Work request: Starting with the first line of the data below, copy each line up to and including the one containing "collections of bits.". Pictures stay out.

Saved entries
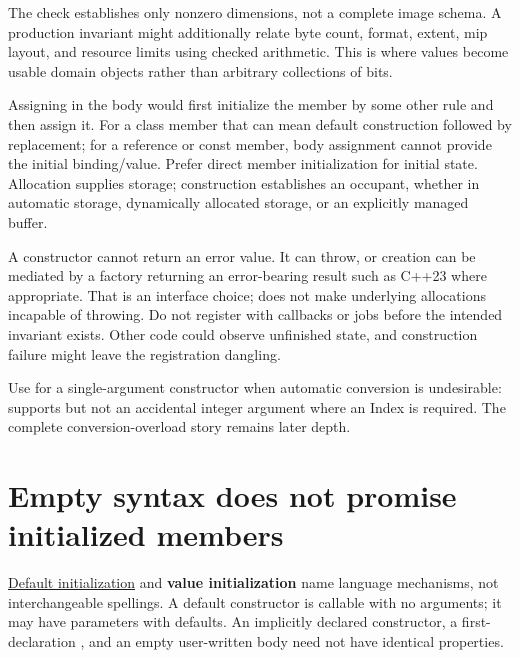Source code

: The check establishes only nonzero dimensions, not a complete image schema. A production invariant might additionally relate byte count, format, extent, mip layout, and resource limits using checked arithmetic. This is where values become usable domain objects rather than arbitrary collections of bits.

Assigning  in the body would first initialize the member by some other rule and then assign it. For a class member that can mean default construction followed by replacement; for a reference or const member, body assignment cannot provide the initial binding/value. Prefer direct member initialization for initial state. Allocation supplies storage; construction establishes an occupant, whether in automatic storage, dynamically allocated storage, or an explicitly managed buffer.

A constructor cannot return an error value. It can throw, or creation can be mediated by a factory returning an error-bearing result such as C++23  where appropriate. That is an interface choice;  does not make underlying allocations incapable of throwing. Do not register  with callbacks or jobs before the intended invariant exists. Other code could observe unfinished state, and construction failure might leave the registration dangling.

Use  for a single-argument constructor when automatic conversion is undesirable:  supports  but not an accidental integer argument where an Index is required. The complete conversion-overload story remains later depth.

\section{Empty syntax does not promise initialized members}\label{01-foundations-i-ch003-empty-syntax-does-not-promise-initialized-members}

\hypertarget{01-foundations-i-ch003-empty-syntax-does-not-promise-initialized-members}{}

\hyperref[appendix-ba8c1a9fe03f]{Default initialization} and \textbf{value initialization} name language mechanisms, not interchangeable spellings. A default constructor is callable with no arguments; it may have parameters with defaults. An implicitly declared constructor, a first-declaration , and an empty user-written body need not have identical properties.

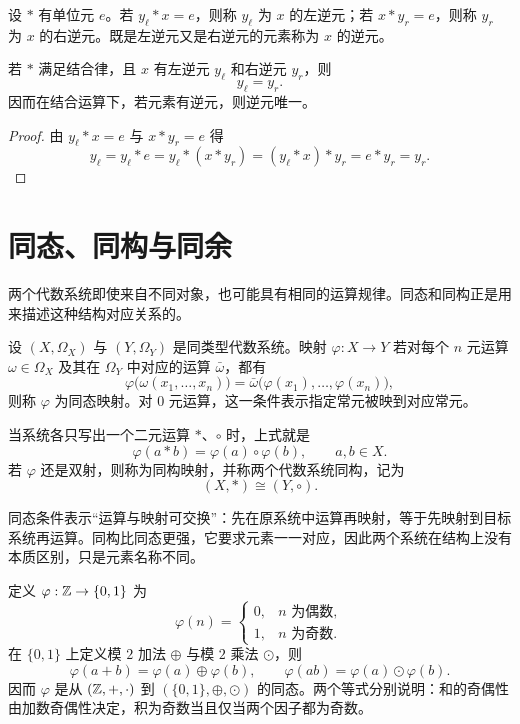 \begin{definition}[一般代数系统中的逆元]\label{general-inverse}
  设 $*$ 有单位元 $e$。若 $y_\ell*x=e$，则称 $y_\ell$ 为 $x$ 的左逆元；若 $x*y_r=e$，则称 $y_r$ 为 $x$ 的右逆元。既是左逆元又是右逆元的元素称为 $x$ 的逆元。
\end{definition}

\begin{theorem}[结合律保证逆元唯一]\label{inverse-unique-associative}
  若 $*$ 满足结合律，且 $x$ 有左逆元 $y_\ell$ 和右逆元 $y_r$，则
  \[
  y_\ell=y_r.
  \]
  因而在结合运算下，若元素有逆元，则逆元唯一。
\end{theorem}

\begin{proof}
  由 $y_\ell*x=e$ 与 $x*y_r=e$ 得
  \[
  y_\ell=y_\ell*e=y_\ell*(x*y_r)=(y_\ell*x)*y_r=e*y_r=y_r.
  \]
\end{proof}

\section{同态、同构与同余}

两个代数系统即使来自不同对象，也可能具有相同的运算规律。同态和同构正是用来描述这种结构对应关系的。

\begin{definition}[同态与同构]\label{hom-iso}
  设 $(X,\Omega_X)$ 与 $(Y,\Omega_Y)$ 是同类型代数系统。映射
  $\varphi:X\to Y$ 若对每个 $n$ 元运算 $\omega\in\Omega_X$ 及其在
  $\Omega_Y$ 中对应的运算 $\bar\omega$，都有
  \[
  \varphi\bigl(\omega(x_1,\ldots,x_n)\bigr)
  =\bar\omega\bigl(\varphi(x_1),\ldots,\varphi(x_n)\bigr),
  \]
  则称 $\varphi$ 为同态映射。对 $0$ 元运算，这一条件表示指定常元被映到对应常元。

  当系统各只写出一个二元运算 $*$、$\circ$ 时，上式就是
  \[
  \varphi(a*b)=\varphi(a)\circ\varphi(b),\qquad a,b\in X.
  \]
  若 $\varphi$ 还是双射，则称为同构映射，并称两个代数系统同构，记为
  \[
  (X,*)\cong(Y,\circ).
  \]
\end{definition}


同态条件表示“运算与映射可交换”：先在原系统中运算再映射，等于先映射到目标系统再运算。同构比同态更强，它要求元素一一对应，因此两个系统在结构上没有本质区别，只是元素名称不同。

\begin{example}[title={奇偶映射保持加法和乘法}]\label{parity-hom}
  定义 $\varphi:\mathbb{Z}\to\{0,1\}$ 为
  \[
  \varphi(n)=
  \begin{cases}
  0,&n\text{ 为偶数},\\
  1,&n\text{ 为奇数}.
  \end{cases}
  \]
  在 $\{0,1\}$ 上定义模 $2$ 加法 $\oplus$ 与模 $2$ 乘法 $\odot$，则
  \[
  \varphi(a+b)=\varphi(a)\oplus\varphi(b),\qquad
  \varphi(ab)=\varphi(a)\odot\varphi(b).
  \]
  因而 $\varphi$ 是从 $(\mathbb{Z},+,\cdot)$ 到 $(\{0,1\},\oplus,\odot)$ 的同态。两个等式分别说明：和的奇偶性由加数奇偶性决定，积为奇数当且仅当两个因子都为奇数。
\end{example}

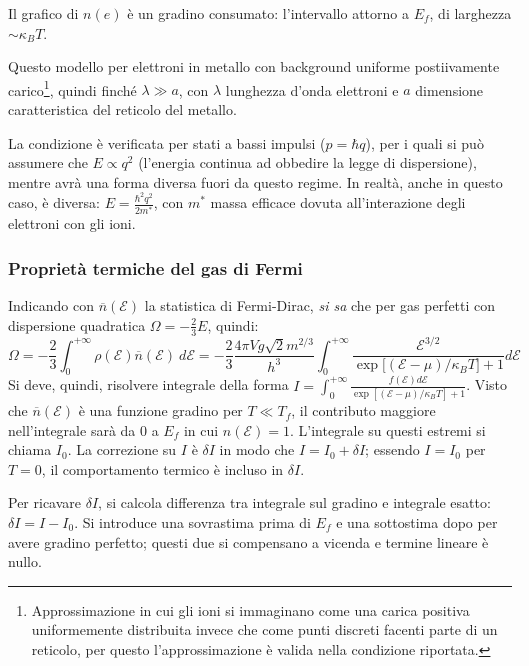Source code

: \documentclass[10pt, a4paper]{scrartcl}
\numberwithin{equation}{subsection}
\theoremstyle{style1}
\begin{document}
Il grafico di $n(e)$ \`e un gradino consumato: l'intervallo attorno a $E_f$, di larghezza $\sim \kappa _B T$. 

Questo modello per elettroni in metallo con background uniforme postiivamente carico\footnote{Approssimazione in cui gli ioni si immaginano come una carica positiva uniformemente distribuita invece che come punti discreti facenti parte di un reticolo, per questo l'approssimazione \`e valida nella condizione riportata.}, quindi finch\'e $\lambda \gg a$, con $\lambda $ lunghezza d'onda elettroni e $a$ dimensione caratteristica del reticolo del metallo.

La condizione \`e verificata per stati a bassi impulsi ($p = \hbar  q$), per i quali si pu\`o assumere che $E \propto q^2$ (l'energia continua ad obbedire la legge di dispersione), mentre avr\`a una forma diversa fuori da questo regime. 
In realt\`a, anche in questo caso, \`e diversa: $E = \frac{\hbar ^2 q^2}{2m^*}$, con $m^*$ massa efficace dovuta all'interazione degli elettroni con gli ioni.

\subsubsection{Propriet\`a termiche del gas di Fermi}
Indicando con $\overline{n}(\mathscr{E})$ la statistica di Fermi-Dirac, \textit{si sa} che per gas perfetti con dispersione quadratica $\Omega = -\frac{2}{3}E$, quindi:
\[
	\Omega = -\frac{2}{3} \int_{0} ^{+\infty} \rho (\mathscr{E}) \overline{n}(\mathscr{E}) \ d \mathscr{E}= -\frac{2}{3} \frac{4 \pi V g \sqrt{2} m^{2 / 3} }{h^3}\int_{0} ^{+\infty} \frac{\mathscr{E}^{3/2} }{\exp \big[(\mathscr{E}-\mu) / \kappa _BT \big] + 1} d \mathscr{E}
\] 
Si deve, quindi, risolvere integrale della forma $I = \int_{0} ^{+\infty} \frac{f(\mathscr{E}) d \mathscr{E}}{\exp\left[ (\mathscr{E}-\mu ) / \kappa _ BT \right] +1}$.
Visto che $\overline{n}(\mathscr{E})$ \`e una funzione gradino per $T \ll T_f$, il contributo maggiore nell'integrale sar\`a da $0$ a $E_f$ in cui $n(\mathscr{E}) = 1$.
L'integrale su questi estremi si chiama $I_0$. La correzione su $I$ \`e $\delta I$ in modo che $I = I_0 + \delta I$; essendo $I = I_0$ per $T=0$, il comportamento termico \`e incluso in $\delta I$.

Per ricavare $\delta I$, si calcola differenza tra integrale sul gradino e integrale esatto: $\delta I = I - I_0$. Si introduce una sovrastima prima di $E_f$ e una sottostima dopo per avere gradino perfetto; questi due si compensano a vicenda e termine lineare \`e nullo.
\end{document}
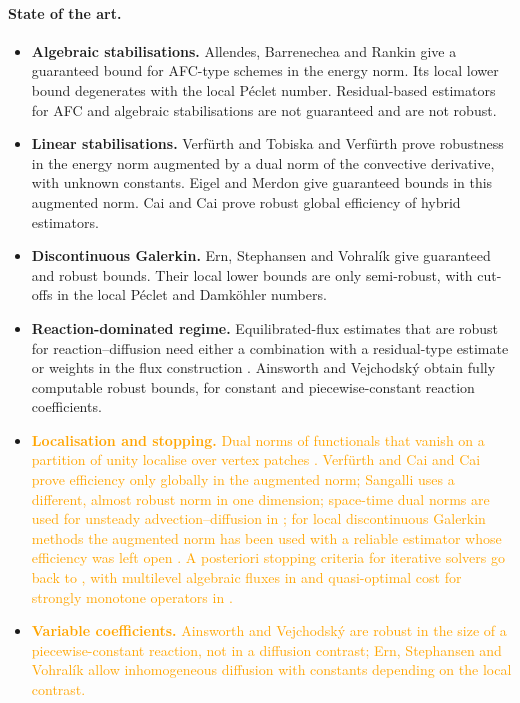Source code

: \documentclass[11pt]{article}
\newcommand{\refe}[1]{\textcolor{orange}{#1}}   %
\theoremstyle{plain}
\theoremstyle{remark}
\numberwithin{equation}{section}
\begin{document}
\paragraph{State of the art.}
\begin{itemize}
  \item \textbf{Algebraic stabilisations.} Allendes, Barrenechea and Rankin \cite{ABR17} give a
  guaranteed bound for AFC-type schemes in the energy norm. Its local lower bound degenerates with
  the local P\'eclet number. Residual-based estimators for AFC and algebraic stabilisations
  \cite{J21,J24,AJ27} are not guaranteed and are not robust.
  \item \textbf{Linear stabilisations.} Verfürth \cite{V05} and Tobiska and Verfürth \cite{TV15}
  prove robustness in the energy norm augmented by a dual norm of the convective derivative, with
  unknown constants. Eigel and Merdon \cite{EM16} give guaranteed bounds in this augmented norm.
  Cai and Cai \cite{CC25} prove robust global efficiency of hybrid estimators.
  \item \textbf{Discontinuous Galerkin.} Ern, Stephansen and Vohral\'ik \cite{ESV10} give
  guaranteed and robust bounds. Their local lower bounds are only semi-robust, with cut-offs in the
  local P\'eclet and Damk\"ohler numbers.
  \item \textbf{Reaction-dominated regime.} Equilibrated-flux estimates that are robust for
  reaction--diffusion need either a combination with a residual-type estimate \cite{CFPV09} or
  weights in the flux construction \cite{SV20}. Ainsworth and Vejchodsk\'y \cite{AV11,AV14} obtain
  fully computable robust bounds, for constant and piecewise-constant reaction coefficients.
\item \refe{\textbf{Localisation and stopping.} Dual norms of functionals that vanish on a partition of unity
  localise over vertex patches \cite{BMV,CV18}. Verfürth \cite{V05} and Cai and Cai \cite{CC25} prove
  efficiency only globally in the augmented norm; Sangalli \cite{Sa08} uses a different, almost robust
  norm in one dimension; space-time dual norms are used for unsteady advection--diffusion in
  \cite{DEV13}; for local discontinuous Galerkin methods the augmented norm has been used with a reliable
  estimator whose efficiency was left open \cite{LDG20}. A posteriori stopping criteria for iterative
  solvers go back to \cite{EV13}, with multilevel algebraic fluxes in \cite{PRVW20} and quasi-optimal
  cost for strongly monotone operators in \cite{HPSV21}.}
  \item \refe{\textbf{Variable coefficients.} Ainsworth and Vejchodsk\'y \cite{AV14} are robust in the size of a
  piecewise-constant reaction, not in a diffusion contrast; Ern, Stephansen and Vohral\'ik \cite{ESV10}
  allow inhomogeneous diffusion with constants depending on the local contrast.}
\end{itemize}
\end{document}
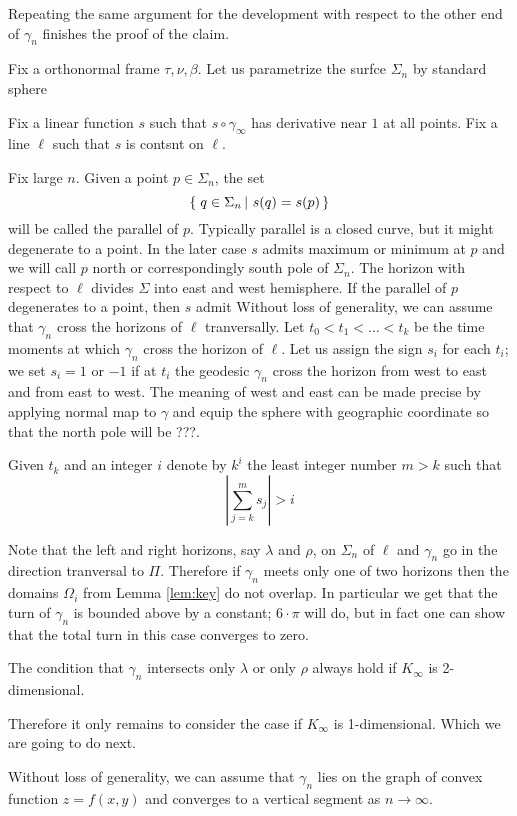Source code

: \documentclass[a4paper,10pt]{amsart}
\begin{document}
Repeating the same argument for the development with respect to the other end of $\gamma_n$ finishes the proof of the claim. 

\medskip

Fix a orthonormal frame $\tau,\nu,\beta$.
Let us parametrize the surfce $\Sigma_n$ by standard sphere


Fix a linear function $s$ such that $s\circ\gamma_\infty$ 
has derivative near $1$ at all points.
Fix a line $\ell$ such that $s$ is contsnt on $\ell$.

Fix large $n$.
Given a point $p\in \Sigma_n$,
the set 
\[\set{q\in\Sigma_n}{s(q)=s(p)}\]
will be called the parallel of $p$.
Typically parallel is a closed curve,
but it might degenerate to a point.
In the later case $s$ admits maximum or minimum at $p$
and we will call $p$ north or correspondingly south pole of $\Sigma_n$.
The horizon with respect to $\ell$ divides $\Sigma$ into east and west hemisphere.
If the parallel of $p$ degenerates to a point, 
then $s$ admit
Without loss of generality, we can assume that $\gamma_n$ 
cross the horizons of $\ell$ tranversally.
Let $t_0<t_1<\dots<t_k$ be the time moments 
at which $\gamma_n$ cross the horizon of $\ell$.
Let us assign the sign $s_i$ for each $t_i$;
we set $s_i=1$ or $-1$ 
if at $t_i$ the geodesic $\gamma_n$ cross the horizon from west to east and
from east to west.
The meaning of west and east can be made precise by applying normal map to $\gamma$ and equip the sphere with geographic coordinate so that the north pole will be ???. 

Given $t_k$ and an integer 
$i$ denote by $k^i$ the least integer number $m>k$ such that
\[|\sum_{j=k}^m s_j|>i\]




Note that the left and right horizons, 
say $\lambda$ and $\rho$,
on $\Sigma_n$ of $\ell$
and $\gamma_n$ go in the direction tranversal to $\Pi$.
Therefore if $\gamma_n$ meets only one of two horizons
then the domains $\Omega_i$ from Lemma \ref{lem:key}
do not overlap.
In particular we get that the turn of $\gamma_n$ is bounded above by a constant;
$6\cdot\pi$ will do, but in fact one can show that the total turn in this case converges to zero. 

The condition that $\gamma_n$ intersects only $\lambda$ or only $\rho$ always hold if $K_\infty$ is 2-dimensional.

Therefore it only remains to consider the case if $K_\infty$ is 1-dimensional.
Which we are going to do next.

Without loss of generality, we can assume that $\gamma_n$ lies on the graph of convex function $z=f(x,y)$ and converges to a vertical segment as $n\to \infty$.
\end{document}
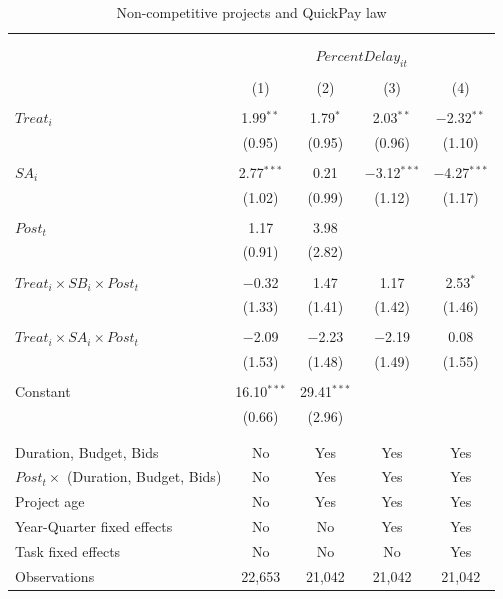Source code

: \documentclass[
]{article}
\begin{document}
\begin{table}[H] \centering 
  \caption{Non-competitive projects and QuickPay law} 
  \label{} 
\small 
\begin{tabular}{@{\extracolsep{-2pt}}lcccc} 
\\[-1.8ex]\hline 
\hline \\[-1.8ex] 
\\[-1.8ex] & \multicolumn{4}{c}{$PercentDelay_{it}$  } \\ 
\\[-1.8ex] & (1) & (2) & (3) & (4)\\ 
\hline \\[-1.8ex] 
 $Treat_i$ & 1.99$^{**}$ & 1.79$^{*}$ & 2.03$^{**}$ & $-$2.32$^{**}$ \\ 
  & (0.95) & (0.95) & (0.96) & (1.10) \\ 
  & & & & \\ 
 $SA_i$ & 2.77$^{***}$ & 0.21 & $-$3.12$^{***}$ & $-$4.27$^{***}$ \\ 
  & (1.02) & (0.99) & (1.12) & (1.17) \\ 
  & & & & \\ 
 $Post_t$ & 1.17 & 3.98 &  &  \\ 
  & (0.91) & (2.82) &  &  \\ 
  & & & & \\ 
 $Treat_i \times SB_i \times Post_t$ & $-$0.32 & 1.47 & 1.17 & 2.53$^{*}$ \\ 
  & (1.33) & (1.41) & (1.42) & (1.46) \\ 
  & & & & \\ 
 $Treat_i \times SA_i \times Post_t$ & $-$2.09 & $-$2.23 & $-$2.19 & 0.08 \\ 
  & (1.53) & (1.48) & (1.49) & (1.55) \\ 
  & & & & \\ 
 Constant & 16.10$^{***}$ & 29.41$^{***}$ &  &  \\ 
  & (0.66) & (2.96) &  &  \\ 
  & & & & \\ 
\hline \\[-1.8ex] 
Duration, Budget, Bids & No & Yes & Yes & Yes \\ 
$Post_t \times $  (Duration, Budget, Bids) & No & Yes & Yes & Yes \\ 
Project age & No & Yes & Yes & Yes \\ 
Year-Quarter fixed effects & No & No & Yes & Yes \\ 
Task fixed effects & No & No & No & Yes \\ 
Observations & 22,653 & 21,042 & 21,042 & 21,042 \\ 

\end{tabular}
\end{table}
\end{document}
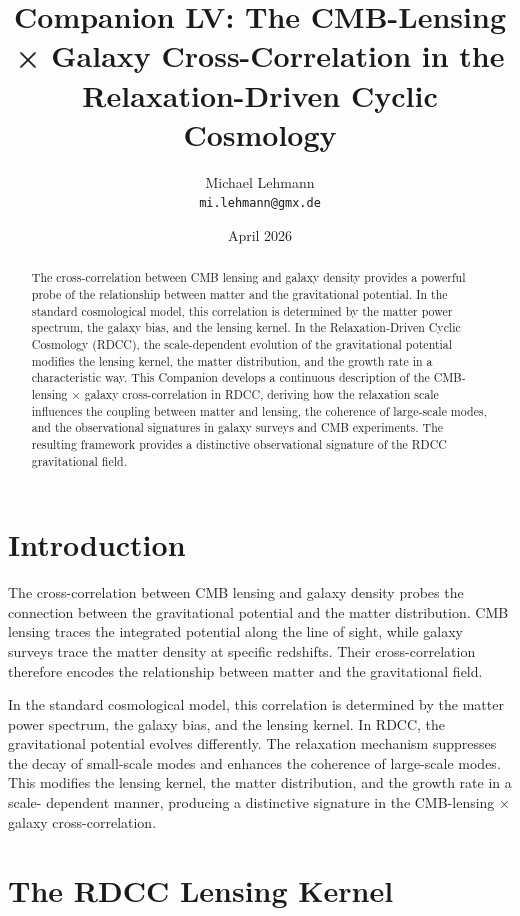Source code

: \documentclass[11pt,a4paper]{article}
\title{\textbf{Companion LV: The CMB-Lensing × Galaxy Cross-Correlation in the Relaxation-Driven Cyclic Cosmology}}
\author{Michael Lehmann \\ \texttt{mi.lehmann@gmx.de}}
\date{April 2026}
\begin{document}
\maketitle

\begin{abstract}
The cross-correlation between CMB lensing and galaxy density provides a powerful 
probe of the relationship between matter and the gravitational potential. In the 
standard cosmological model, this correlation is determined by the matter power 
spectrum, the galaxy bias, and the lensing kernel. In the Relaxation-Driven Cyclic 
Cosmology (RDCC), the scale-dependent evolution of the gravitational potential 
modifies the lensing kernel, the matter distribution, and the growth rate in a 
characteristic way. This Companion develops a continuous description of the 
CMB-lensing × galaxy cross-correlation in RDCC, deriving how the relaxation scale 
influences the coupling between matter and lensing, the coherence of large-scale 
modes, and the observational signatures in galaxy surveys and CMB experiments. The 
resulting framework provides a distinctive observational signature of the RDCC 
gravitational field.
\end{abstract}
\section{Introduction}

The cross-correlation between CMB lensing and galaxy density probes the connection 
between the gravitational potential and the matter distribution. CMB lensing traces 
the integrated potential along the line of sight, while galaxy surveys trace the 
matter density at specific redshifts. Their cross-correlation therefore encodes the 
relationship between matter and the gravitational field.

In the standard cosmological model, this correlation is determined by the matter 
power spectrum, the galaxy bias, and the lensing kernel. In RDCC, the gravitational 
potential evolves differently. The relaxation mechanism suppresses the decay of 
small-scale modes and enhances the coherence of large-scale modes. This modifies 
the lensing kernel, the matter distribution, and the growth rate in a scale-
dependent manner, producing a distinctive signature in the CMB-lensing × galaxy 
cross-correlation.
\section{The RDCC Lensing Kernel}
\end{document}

Output for this task:
Source code

: The check establishes only nonzero dimensions, not a complete image schema. A production invariant might additionally relate byte count, format, extent, mip layout, and resource limits using checked arithmetic. This is where values become usable domain objects rather than arbitrary collections of bits.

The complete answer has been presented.